Recently I decided to give NextCloud a try. This was long enough ago that the details elude me, but I think I burned around two hours trying to get the all-in-one Docker image to work in my environment. Finally I decided to give up and install it manually, to discover it was a plain old PHP application of the type I was regularly setting up in 2007. Is this a problem with kids these days? Do they not know how to fill in the config.php?

Hiding Sins

Of course, you will say, none of these problems would be widespread of people just made good Docker images. And yes, that is completely true! Perhaps one of the problems with Docker is that it's too easy to use. Creating an RPM or Debian package involves a certain barrier to entry, and it takes a whole lot of activation energy for even me to want to get rpmbuild going (advice: just use copr and rpkg). At the core of my complaints is the fact that distributing an application only as a Docker image is often evidence of a relatively immature project, or at least one without anyone who specializes in distribution. You have to expect a certain amount of friction in getting these sorts of things to work in a nonstandard environment.

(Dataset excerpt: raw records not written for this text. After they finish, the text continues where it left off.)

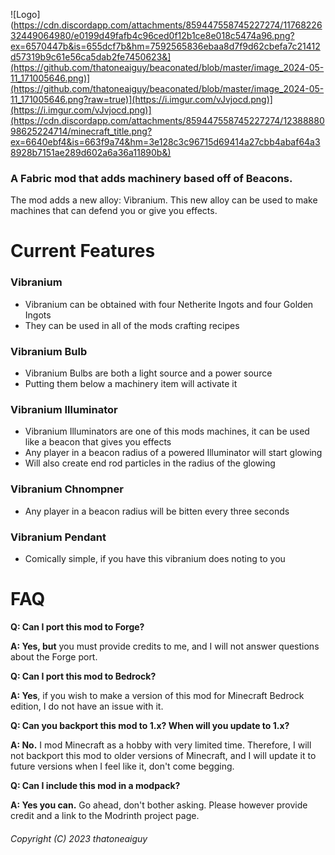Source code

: ![Logo](https://cdn.discordapp.com/attachments/859447558745227274/1176822632449064980/e0199d49fafb4c96ced0f12b1ce8e018c5474a96.png?ex=6570447b&is=655dcf7b&hm=7592565836ebaa8d7f9d62cbefa7c21412d57319b9c61e56ca5dab2fe7450623&](https://github.com/thatoneaiguy/beaconated/blob/master/image_2024-05-11_171005646.png)](https://github.com/thatoneaiguy/beaconated/blob/master/image_2024-05-11_171005646.png?raw=true)](https://i.imgur.com/vJvjocd.png)](https://i.imgur.com/vJvjocd.png)](https://cdn.discordapp.com/attachments/859447558745227274/1238888098625224714/minecraft_title.png?ex=6640ebf4&is=663f9a74&hm=3e128c3c96715d69414a27cbb4abaf64a38928b7151ae289d602a6a36a11890b&)

### A Fabric mod that adds machinery based off of Beacons.
The mod adds a new alloy: Vibranium. This new alloy can be used to make machines that can defend you or give you effects.

# Current Features
### Vibranium
- Vibranium can be obtained with four Netherite Ingots and four Golden Ingots
- They can be used in all of the mods crafting recipes
### Vibranium Bulb
- Vibranium Bulbs are both a light source and a power source
- Putting them below a machinery item will activate it
### Vibranium Illuminator
- Vibranium Illuminators are one of this mods machines, it can be used like a beacon that gives you effects
- Any player in a beacon radius of a powered Illuminator will start glowing
- Will also create end rod particles in the radius of the glowing
### Vibranium Chnompner
- Any player in a beacon radius will be bitten every three seconds
### Vibranium Pendant
- Comically simple, if you have this vibranium does noting to you

# FAQ

**Q: Can I port this mod to Forge?**

**A: Yes, but** you must provide credits to me, and I will not answer questions about the Forge port.

**Q: Can I port this mod to Bedrock?**

**A: Yes**, if you wish to make a version of this mod for Minecraft Bedrock edition, I do not have an issue with it.

**Q: Can you backport this mod to 1.x? When will you update to 1.x?**

**A: No.** I mod Minecraft as a hobby with very limited time. Therefore, I will not backport this mod to older versions of Minecraft, and I will update it to future versions when I feel like it, don't come begging.

**Q: Can I include this mod in a modpack?**

**A: Yes you can.** Go ahead, don't bother asking. Please however provide credit and a link to the Modrinth project page.


###### Copyright (C) 2023 thatoneaiguy
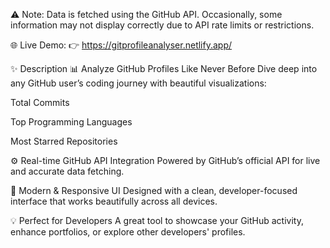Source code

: ⚠️ Note: Data is fetched using the GitHub API. Occasionally, some information may not display correctly due to API rate limits or restrictions.


🌐 Live Demo:
👉 https://gitprofileanalyser.netlify.app/

✨ Description
📊 Analyze GitHub Profiles Like Never Before
Dive deep into any GitHub user’s coding journey with beautiful visualizations:

Total Commits

Top Programming Languages

Most Starred Repositories


⚙️ Real-time GitHub API Integration
Powered by GitHub’s official API for live and accurate data fetching.

🎨 Modern & Responsive UI
Designed with a clean, developer-focused interface that works beautifully across all devices.

💡 Perfect for Developers
A great tool to showcase your GitHub activity, enhance portfolios, or explore other developers' profiles.

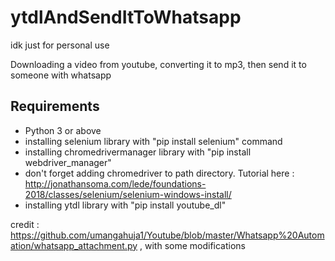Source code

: # ytdlAndSendItToWhatsapp
idk just for personal use

Downloading a video from youtube, converting it to mp3, then send it to someone with whatsapp

## Requirements
- Python 3 or above
- installing selenium library with "pip install selenium" command
- installing chromedrivermanager library with "pip install webdriver_manager"
- don't forget adding chromedriver to path directory. Tutorial here : http://jonathansoma.com/lede/foundations-2018/classes/selenium/selenium-windows-install/
- installing ytdl library with "pip install youtube_dl"

credit : https://github.com/umangahuja1/Youtube/blob/master/Whatsapp%20Automation/whatsapp_attachment.py , with some modifications

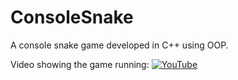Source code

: # ConsoleSnake
A console snake game developed in C++ using OOP.

Video showing the game running:
[![YouTube](http://i.ytimg.com/vi/7HecSMT2r30/hqdefault.jpg)](https://www.youtube.com/watch?v=7HecSMT2r30)
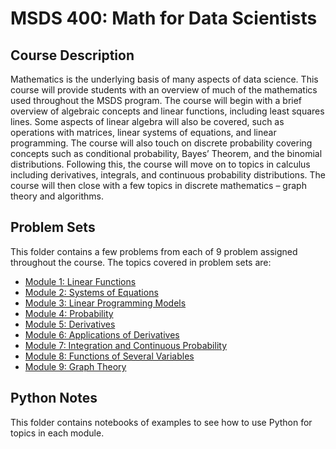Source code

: # MSDS 400: Math for Data Scientists 

## Course Description
Mathematics is the underlying basis of many aspects of data science. This course will provide students with an overview of much of the mathematics used throughout the MSDS program. The course will begin with a brief overview of algebraic concepts and linear functions, including least squares lines. Some aspects of linear algebra will also be covered, such as operations with matrices, linear systems of equations, and linear programming. The course will also touch on discrete probability covering concepts such as conditional probability, Bayes’ Theorem, and the binomial distributions. Following this, the course will move on to topics in calculus including derivatives, integrals, and continuous probability distributions. The course will then close with a few topics in discrete mathematics – graph theory and algorithms.

## Problem Sets
This folder contains a few problems from each of 9 problem assigned throughout the course. The topics covered in problem sets are: 
- [Module 1: Linear Functions](https://github.com/skhan521/MSDS/blob/main/MSDS%20400/Problem%20Sets/M1%20Problem%20Set.ipynb)
- [Module 2: Systems of Equations](https://github.com/skhan521/MSDS/blob/main/MSDS%20400/Problem%20Sets/M2%20Problem%20Set.ipynb)
- [Module 3: Linear Programming Models](https://github.com/skhan521/MSDS/blob/main/MSDS%20400/Problem%20Sets/M3%20Problem%20Set.ipynb)
- [Module 4: Probability](https://github.com/skhan521/MSDS/blob/main/MSDS%20400/Problem%20Sets/M4%20Problem%20Set.ipynb)
- [Module 5: Derivatives](https://github.com/skhan521/MSDS/blob/main/MSDS%20400/Problem%20Sets/M5%20Problem%20Set.ipynb)
- [Module 6: Applications of Derivatives](https://github.com/skhan521/MSDS/blob/main/MSDS%20400/Problem%20Sets/M6%20Problem%20Set.ipynb)
- [Module 7: Integration and Continuous Probability](https://github.com/skhan521/MSDS/blob/main/MSDS%20400/Problem%20Sets/M7%20Problem%20Set.ipynb)
- [Module 8: Functions of Several Variables](https://github.com/skhan521/MSDS/blob/main/MSDS%20400/Problem%20Sets/M8%20Problem%20Set.ipynb)
- [Module 9: Graph Theory](https://github.com/skhan521/MSDS/blob/main/MSDS%20400/Problem%20Sets/M9%20Problem%20Set.ipynb)

## Python Notes
This folder contains notebooks of examples to see how to use Python for topics in each module.  
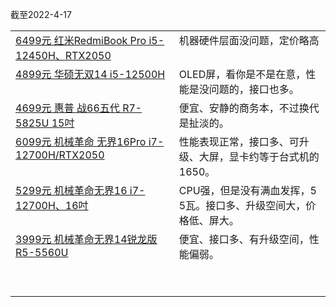 截至2022-4-17

<table>
<tr><td valign="top" colspan="1" rowspan="1"><a target="_blank" href="http://mp.weixin.qq.com/s?__biz=MzA5MzcxNjQwNw==&amp;mid=2649892314&amp;idx=1&amp;sn=88064a634ca77e5d3f72f793d4acbb79&amp;chksm=885f2f02bf28a614524d1d0d33076eee7a2c48ca5b62b02b986532207e93453e4b5845ea5f1d&amp;scene=21#wechat_redirect" textvalue="6499元 红米RedmiBook Pro i5-12450H、RTX2050" linktype="text" imgurl="" imgdata="null" data-itemshowtype="0" tab="innerlink" data-linktype="2" wah-hotarea="click" hasload="1">6499元 红米RedmiBook Pro i5-12450H、RTX2050</a><br></td><td valign="top" colspan="1" rowspan="1" style="word-break: break-all;">机器硬件层面没问题，定价略高<br></td></tr><tr><td valign="top" colspan="1" rowspan="1" style="word-break: break-all;"><a target="_blank" href="http://mp.weixin.qq.com/s?__biz=MzA5MzcxNjQwNw==&amp;mid=2649892061&amp;idx=1&amp;sn=1836345d8e0ee59b2eb72284616e549f&amp;chksm=885f2e05bf28a7134e1acaa65f322dc428fa3d4e7fdaf60c56b258da4dc49c4447176fa999d5&amp;scene=21#wechat_redirect" textvalue="4899元 华硕无双14 i5-12500H" linktype="text" imgurl="" imgdata="null" data-itemshowtype="0" tab="innerlink" data-linktype="2" wah-hotarea="click" hasload="1">4899元 华硕无双14 i5-12500H</a><br></td><td valign="top" colspan="1" rowspan="1" style="word-break: break-all;">OLED屏，看你是不是在意，性能是没问题的，接口也多。<br></td></tr><tr><td valign="top" colspan="1" rowspan="1"><a target="_blank" href="http://mp.weixin.qq.com/s?__biz=MzA5MzcxNjQwNw==&amp;mid=2649890982&amp;idx=1&amp;sn=6f8b293489f0e5a4bf43da826f3ea165&amp;chksm=885f2a7ebf28a368136fd7a63ffecea22b234383135179b2f40e3fb355254e63314e05ba5d2b&amp;scene=21#wechat_redirect" textvalue="4699元 惠普 战66五代 R7-5825U 15吋" linktype="text" imgurl="" imgdata="null" data-itemshowtype="0" tab="innerlink" data-linktype="2" wah-hotarea="click" hasload="1">4699元 惠普 战66五代 R7-5825U 15吋</a><br></td><td valign="top" colspan="1" rowspan="1" style="word-break: break-all;">便宜、安静的商务本，不过换代是扯淡的。<br></td></tr><tr><td valign="top" colspan="1" rowspan="1"><a target="_blank" href="http://mp.weixin.qq.com/s?__biz=MzA5MzcxNjQwNw==&amp;mid=2649891040&amp;idx=1&amp;sn=638a71200c8626a9631c7b16c2d1f252&amp;chksm=885f2a38bf28a32edee265668756002ef9d5bedfbd40186e6a7c3409f184ff826ffe28b08d83&amp;scene=21#wechat_redirect" textvalue="6099元 机械革命 无界16Pro i7-12700H/RTX2050" linktype="text" imgurl="" imgdata="null" data-itemshowtype="0" tab="innerlink" data-linktype="2" wah-hotarea="click" hasload="1">6099元 机械革命 无界16Pro i7-12700H/RTX2050</a><br></td><td valign="top" colspan="1" rowspan="1" style="word-break: break-all;">性能表现正常，接口多、可升级、大屏，显卡约等于台式机的1650。<br></td></tr><tr><td valign="top" colspan="1" rowspan="1"><a target="_blank" href="http://mp.weixin.qq.com/s?__biz=MzA5MzcxNjQwNw==&amp;mid=2649889859&amp;idx=1&amp;sn=e83f287310bea477bae4835d6f8a5802&amp;chksm=885f169bbf289f8d91ba4820795512fa1ca265b0bffb82ef1babdb81272e209618e4d87974b7&amp;scene=21#wechat_redirect" textvalue="5299元 机械革命无界16 i7-12700H、16吋" linktype="text" imgurl="" imgdata="null" data-itemshowtype="0" tab="innerlink" data-linktype="2" wah-hotarea="click" hasload="1">5299元 机械革命无界16 i7-12700H、16吋</a><br></td><td valign="top" colspan="1" rowspan="1" style="word-break: break-all;">CPU强，但是没有满血发挥，55瓦。接口多、升级空间大，价格低、屏大。<br></td></tr><tr><td width="268" valign="top"><a target="_blank" href="http://mp.weixin.qq.com/s?__biz=MzA5MzcxNjQwNw==&amp;mid=2649889771&amp;idx=1&amp;sn=5c384b23db575a916eeb574758909b23&amp;chksm=885f1133bf289825fc90b6cc9f2f1da26cf75b68e14a1c8a1fb755bf8bcb215079276ce126ba&amp;scene=21#wechat_redirect" textvalue="3999元 机械革命无界14锐龙版 R5-5560U" linktype="text" imgurl="" imgdata="null" data-itemshowtype="0" tab="innerlink" data-linktype="2" wah-hotarea="click" hasload="1">3999元 机械革命无界14锐龙版 R5-5560U</a><br></td><td width="268" valign="top" style="word-break: break-all;">便宜、接口多、有升级空间，性能偏弱。<br></td></tr><tr><td width="268" valign="top"><br></td><td width="268" valign="top"><br></td></tr><tr><td width="268" valign="top"><br></td><td width="268" valign="top"><br></td></tr></table>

It is a palpable irony, though, that Docker was once heralded as the ultimate solution to "works for me" and yet seems to just lead to the same situation existing at a higher level of configuration.

Last Thoughts

This is of course mostly my opinion and I'm sure you'll disagree on something, like my strong conviction that Docker Compose was one of the bigger mistakes of our era. Fifteen years ago I might have written a nearly identical article about all the problems I run into with RPMs created by small projects, but what surprises me about Docker is that it seems like projects can get to a large size, with substantial corporate backing, and still distribute in the form of a decidedly amateurish Docker Compose stack. Some of it is probably the lack of distribution engineering personnel on a lot of these projects, since Docker is "simple." Some of it is just the changing landscape of this class of software, with cheap single-board computers making Docker stacks just a little less specialized than a VM appliance image more palatable than they used to be. But some if it is also that I'm getting older and thus more cantankerous.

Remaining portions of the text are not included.